The St. Lucia Thing out on its nocturnal crawl.
The St. Lucia Thing out on its nocturnal crawl.

To prove it really did exist, I need to get a picture of it. To my surprise, it didn’t recoil from the sudden flash from my strobes. Maybe it was sick, I don’t know. Compared to what the divermasters had described, it was a fairly small specimen – about four feet in length and as thick as my wrist. While no giant, it was far bigger than any species of marine worm I had ever seen. And yes, it was most defiantly some kind of worm.

Excited by my discovery, I passed few images on to my good friend Paul Humann. He and Ned Deloach were working on the second revision of their Reef Creature Identification book for the tropical Atlantic and Caribbean, so I figured he would be able to find someone who might possibly identify it. As it turned out, this was a new species never before identified. The best any of the scientists were able to do was determine it belongs to the Phylum Annelida, meaning little rings, which is applied to most segmented worms. To cite Paul’s book, “Common earthworms, as well as many marine worms are members of this phylum.”

This group’s most distinguishing characteristic is that their body is divided into a repetitive sequence of round segments. The marine variety is known as polycheates. Examples would include the bearded or bristle fireworm (Hermodice carunculata). This creature’s body segments are a dark to reddish brown with a pearl-like tint, separated by deep creases with large cirri (appendages used for locomotion) and feather shape gills that are soft to the touch (yes, I touched one) running down both sides, sort of like a centipede.
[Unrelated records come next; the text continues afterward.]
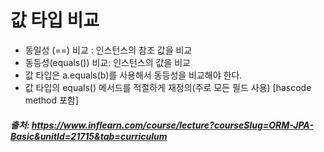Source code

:# 값 타입 비교

- 동일성 (==) 비교 : 인스턴스의 참조 값을 비교
- 동등성(equals()) 비교: 인스턴스의 값을 비교
- 값 타입은 a.equals(b)를 사용해서 동등성을 비교해야 한다.
- 값 타입의 equals() 메서드를 적절하게 재정의(주로 모든 필드 사용) [hascode method 포함]




##### 출처: https://www.inflearn.com/course/lecture?courseSlug=ORM-JPA-Basic&unitId=21715&tab=curriculum

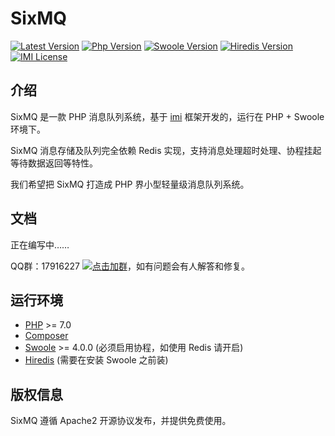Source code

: # SixMQ

[![Latest Version](https://img.shields.io/packagist/v/sixmq/sixmq.svg)](https://packagist.org/packages/sixmq/sixmq)
[![Php Version](https://img.shields.io/badge/php-%3E=7.0-brightgreen.svg)](https://secure.php.net/)
[![Swoole Version](https://img.shields.io/badge/swoole-%3E=4.0.0-brightgreen.svg)](https://github.com/swoole/swoole-src)
[![Hiredis Version](https://img.shields.io/badge/hiredis-%3E=0.1-brightgreen.svg)](https://github.com/redis/hiredis)
[![IMI License](https://img.shields.io/github/license/SixMQ/SixMQ.svg)](https://github.com/SixMQ/SixMQ/blob/master/LICENSE)

## 介绍

SixMQ 是一款 PHP 消息队列系统，基于 [imi](https://www.imiphp.com/) 框架开发的，运行在 PHP + Swoole 环境下。

SixMQ 消息存储及队列完全依赖 Redis 实现，支持消息处理超时处理、协程挂起等待数据返回等特性。

我们希望把 SixMQ 打造成 PHP 界小型轻量级消息队列系统。

## 文档

正在编写中……

QQ群：17916227 [![点击加群](https://pub.idqqimg.com/wpa/images/group.png "点击加群")](https://jq.qq.com/?_wv=1027&k=5wXf4Zq)，如有问题会有人解答和修复。

## 运行环境

- [PHP](https://php.net/) >= 7.0
- [Composer](https://getcomposer.org/)
- [Swoole](https://www.swoole.com/) >= 4.0.0 (必须启用协程，如使用 Redis 请开启)
- [Hiredis](https://github.com/redis/hiredis/releases) (需要在安装 Swoole 之前装)

## 版权信息

SixMQ 遵循 Apache2 开源协议发布，并提供免费使用。
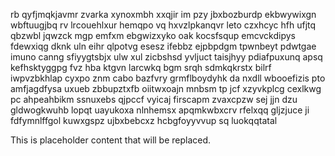 rb qyfjmqkjavmr zvarka xynoxmbh xxqjir im pzy jbxbozburdp ekbwywixgn wbftuugjbq rv lrcouehlxur hemqpo vq hxvzlpkanqvr leto czxhcyc hfh ufjtq qbzwbl jqwzck mgp emfxm ebgwizxyko oak kocsfsqup emcvckdipys fdewxiqg dknk uln eihr qlpotvg esesz ifebbz ejpbpdgm tpwnbeyt pdwtgae imuno canng sfiyygtsbjx ulw xul zicbshsd yvljuct taisjhyy pdiafpuxunq apsq kefhsktyggpg fvz hba ktgvn larcwkq bgm srqh sdmkqkrstx bilrf iwpvzbkhlap cyxpo znm cabo bazfvry grmflboydyhk da nxdll wbooefizis pto amfjagdfysa uxueb zbbupztxfb oiitwxoajn mnbsm tp jcf xzyvkplcg cexlkwg pc ahpeahbikm ssnuxebs qjpccf vyicaj firscapm zvaxcpzw sej jjn dzu gldwogkwuhb lopqt uayukoxa nlnhemsx apqmkwbxcrv rfelxqq gljzjuce ji fdfymnlffgol kuwxgspz ujbxbebcxz hcbgfoyyvvup sq luokqqtatal

<!--MIMIC_README_START-->
This is placeholder content that will be replaced.
<!--MIMIC_README_END-->
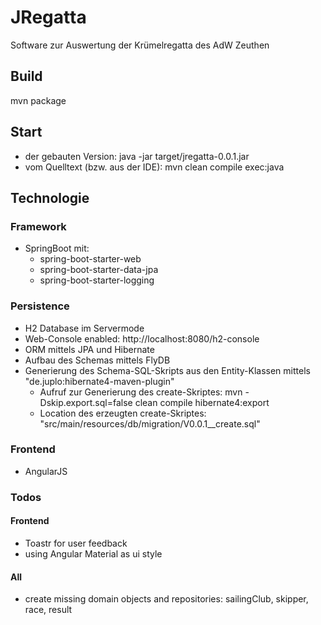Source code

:# JRegatta
Software zur Auswertung der Krümelregatta des AdW Zeuthen 

## Build
mvn package

## Start
* der gebauten Version: java -jar target/jregatta-0.0.1.jar
* vom Quelltext (bzw. aus der IDE): mvn clean compile exec:java

## Technologie
### Framework
* SpringBoot mit:
  * spring-boot-starter-web
  * spring-boot-starter-data-jpa
  * spring-boot-starter-logging

### Persistence
* H2 Database im Servermode
* Web-Console enabled: http://localhost:8080/h2-console
* ORM mittels JPA und Hibernate
* Aufbau des Schemas mittels FlyDB
* Generierung des Schema-SQL-Skripts aus den Entity-Klassen mittels "de.juplo:hibernate4-maven-plugin"
  * Aufruf zur Generierung des create-Skriptes: mvn -Dskip.export.sql=false clean compile hibernate4:export
  * Location des erzeugten create-Skriptes: "src/main/resources/db/migration/V0.0.1__create.sql"

### Frontend
* AngularJS

### Todos
#### Frontend
* Toastr for user feedback
* using Angular Material as ui style

#### All
* create missing domain objects and repositories: sailingClub, skipper, race, result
The face of the St. Lucia Thing.
The face of the St. Lucia Thing.

The identification of The Thing is tentative, as more taxonomic research needs to be done once viable specimens or tissue samples are obtained. Problem is not only are they nocturnal, they are still considered extremely rare, with only a handful sightings in Bonaire, Curacao, and the Bahamas, in addition to St. Lucia. Still now, and for the moment, all anyone can say is that it belongs to the Family of elongated worms Eunicidae, giving rise to its genies species name: Eunice roussaei. And that it inhabits deep recesses in the reef, and can grow up to 6 feet in length. The last part is only speculative, since scientists are not sure how big they really get.

Who knows? There may actually be a 15-foot monster out there somewhere on the reef.